_WORK REQUIRED:_
The records below must be returned exactly, with every picture left out.
---------- PROVIDED MATERIAL
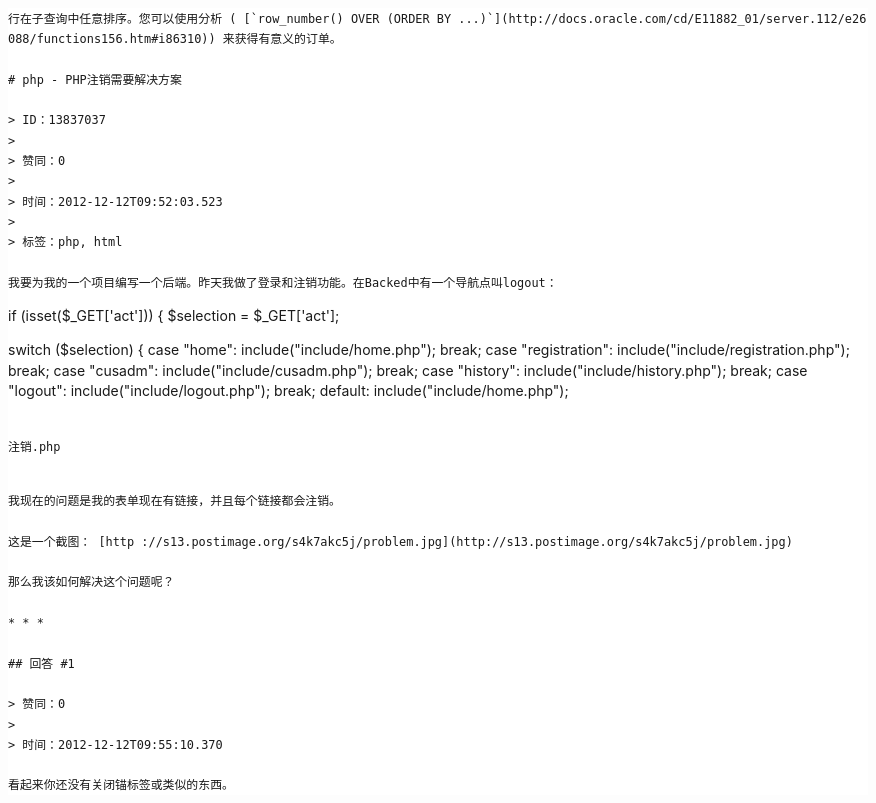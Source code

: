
 ```
行在子查询中任意排序。您可以使用分析 ( [`row_number() OVER (ORDER BY ...)`](http://docs.oracle.com/cd/E11882_01/server.112/e26088/functions156.htm#i86310)) 来获得有意义的订单。

# php - PHP注销需要解决方案

> ID：13837037
> 
> 赞同：0
> 
> 时间：2012-12-12T09:52:03.523
> 
> 标签：php, html

我要为我的一个项目编写一个后端。昨天我做了登录和注销功能。在Backed中有一个导航点叫logout：

```
 if (isset($_GET['act'])) {
$selection = $_GET['act'];

switch ($selection) {
    case "home":
    include("include/home.php");
    break;
    case "registration":
    include("include/registration.php");
    break;
    case "cusadm":
    include("include/cusadm.php");
    break;
    case "history":
    include("include/history.php");
    break;
    case "logout":
    include("include/logout.php");
    break;
    default:
    include("include/home.php"); 
```

注销.php

```
<?php 
$_SESSION = array();
header('Location:index.php');
?> 
```

我现在的问题是我的表单现在有链接，并且每个链接都会注销。

这是一个截图： [http ://s13.postimage.org/s4k7akc5j/problem.jpg](http://s13.postimage.org/s4k7akc5j/problem.jpg)

那么我该如何解决这个问题呢？

* * *

## 回答 #1

> 赞同：0
> 
> 时间：2012-12-12T09:55:10.370

看起来你还没有关闭锚标签或类似的东西。
```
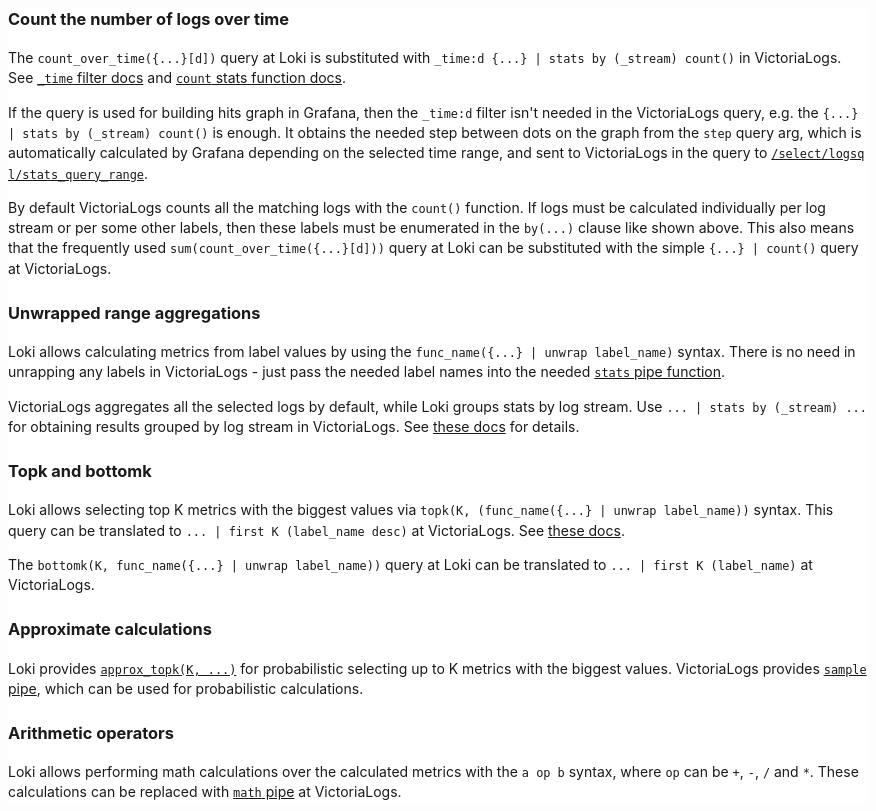 ### Count the number of logs over time

The `count_over_time({...}[d])` query at Loki is substituted with `_time:d {...} | stats by (_stream) count()` in VictoriaLogs.
See [`_time` filter docs](https://docs.victoriametrics.com/victorialogs/logsql/#time-filter) and [`count` stats function docs](https://docs.victoriametrics.com/victorialogs/logsql/#count-stats).

If the query is used for building hits graph in Grafana, then the `_time:d` filter isn't needed in the VictoriaLogs query,
e.g. the `{...} | stats by (_stream) count()` is enough. It obtains the needed step between dots on the graph from the `step` query arg, which is automatically calculated by Grafana
depending on the selected time range, and sent to VictoriaLogs in the query to [`/select/logsql/stats_query_range`](https://docs.victoriametrics.com/victorialogs/querying/#querying-log-range-stats).

By default VictoriaLogs counts all the matching logs with the `count()` function. If logs must be calculated individually per log stream or per some other labels,
then these labels must be enumerated in the `by(...)` clause like shown above. This also means that the frequently used `sum(count_over_time({...}[d]))` query at Loki
can be substituted with the simple `{...} | count()` query at VictoriaLogs.

### Unwrapped range aggregations

Loki allows calculating metrics from label values by using the `func_name({...} | unwrap label_name)` syntax. There is no need in unrapping any labels in VictoriaLogs -
just pass the needed label names into the needed [`stats` pipe function](https://docs.victoriametrics.com/victorialogs/logsql/#stats-pipe-functions).

VictoriaLogs aggregates all the selected logs by default, while Loki groups stats by log stream. Use `... | stats by (_stream) ...`
for obtaining results grouped by log stream in VictoriaLogs. See [these docs](https://docs.victoriametrics.com/victorialogs/keyconcepts/#stream-fields) for details.

### Topk and bottomk

Loki allows selecting top K metrics with the biggest values via `topk(K, (func_name({...} | unwrap label_name))` syntax.
This query can be translated to `... | first K (label_name desc)` at VictoriaLogs. See [these docs](https://docs.victoriametrics.com/victorialogs/logsql/#first-pipe).

The `bottomk(K, func_name({...} | unwrap label_name))` query at Loki can be translated to `... | first K (label_name)` at VictoriaLogs.

### Approximate calculations

Loki provides [`approx_topk(K, ...)`](https://grafana.com/docs/loki/latest/query/metric_queries/#probabilistic-aggregation) for probabilistic
selecting up to K metrics with the biggest values. VictoriaLogs provides [`sample` pipe](https://docs.victoriametrics.com/victorialogs/logsql/#sample-pipe),
which can be used for probabilistic calculations.

### Arithmetic operators

Loki allows performing math calculations over the calculated metrics with the `a op b` syntax, where `op` can be `+`, `-`, `/` and `*`.
These calculations can be replaced with [`math` pipe](https://docs.victoriametrics.com/victorialogs/logsql/#math-pipe) at VictoriaLogs.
--------------------
_COMPLETED EXERCISE:_
Source code

:
 ```
行在子查询中任意排序。您可以使用分析 ( [`row_number() OVER (ORDER BY ...)`](http://docs.oracle.com/cd/E11882_01/server.112/e26088/functions156.htm#i86310)) 来获得有意义的订单。

# php - PHP注销需要解决方案

> ID：13837037
> 
> 赞同：0
> 
> 时间：2012-12-12T09:52:03.523
> 
> 标签：php, html

我要为我的一个项目编写一个后端。昨天我做了登录和注销功能。在Backed中有一个导航点叫logout：

```
 if (isset($_GET['act'])) {
$selection = $_GET['act'];

switch ($selection) {
    case "home":
    include("include/home.php");
    break;
    case "registration":
    include("include/registration.php");
    break;
    case "cusadm":
    include("include/cusadm.php");
    break;
    case "history":
    include("include/history.php");
    break;
    case "logout":
    include("include/logout.php");
    break;
    default:
    include("include/home.php"); 
```

注销.php

```
<?php 
$_SESSION = array();
header('Location:index.php');
?> 
```

我现在的问题是我的表单现在有链接，并且每个链接都会注销。

这是一个截图： [http ://s13.postimage.org/s4k7akc5j/problem.jpg](http://s13.postimage.org/s4k7akc5j/problem.jpg)

那么我该如何解决这个问题呢？

* * *

## 回答 #1

> 赞同：0
> 
> 时间：2012-12-12T09:55:10.370

看起来你还没有关闭锚标签或类似的东西。
```
 ### Count the number of logs over time

The `count_over_time({...}[d])` query at Loki is substituted with `_time:d {...} | stats by (_stream) count()` in VictoriaLogs.
See [`_time` filter docs](https://docs.victoriametrics.com/victorialogs/logsql/#time-filter) and [`count` stats function docs](https://docs.victoriametrics.com/victorialogs/logsql/#count-stats).

If the query is used for building hits graph in Grafana, then the `_time:d` filter isn't needed in the VictoriaLogs query,
e.g. the `{...} | stats by (_stream) count()` is enough. It obtains the needed step between dots on the graph from the `step` query arg, which is automatically calculated by Grafana
depending on the selected time range, and sent to VictoriaLogs in the query to [`/select/logsql/stats_query_range`](https://docs.victoriametrics.com/victorialogs/querying/#querying-log-range-stats).

By default VictoriaLogs counts all the matching logs with the `count()` function. If logs must be calculated individually per log stream or per some other labels,
then these labels must be enumerated in the `by(...)` clause like shown above. This also means that the frequently used `sum(count_over_time({...}[d]))` query at Loki
can be substituted with the simple `{...} | count()` query at VictoriaLogs.

### Unwrapped range aggregations

Loki allows calculating metrics from label values by using the `func_name({...} | unwrap label_name)` syntax. There is no need in unrapping any labels in VictoriaLogs -
just pass the needed label names into the needed [`stats` pipe function](https://docs.victoriametrics.com/victorialogs/logsql/#stats-pipe-functions).

VictoriaLogs aggregates all the selected logs by default, while Loki groups stats by log stream. Use `... | stats by (_stream) ...`
for obtaining results grouped by log stream in VictoriaLogs. See [these docs](https://docs.victoriametrics.com/victorialogs/keyconcepts/#stream-fields) for details.

### Topk and bottomk

Loki allows selecting top K metrics with the biggest values via `topk(K, (func_name({...} | unwrap label_name))` syntax.
This query can be translated to `... | first K (label_name desc)` at VictoriaLogs. See [these docs](https://docs.victoriametrics.com/victorialogs/logsql/#first-pipe).

The `bottomk(K, func_name({...} | unwrap label_name))` query at Loki can be translated to `... | first K (label_name)` at VictoriaLogs.

### Approximate calculations

Loki provides [`approx_topk(K, ...)`](https://grafana.com/docs/loki/latest/query/metric_queries/#probabilistic-aggregation) for probabilistic
selecting up to K metrics with the biggest values. VictoriaLogs provides [`sample` pipe](https://docs.victoriametrics.com/victorialogs/logsql/#sample-pipe),
which can be used for probabilistic calculations.

### Arithmetic operators

Loki allows performing math calculations over the calculated metrics with the `a op b` syntax, where `op` can be `+`, `-`, `/` and `*`.
These calculations can be replaced with [`math` pipe](https://docs.victoriametrics.com/victorialogs/logsql/#math-pipe) at VictoriaLogs.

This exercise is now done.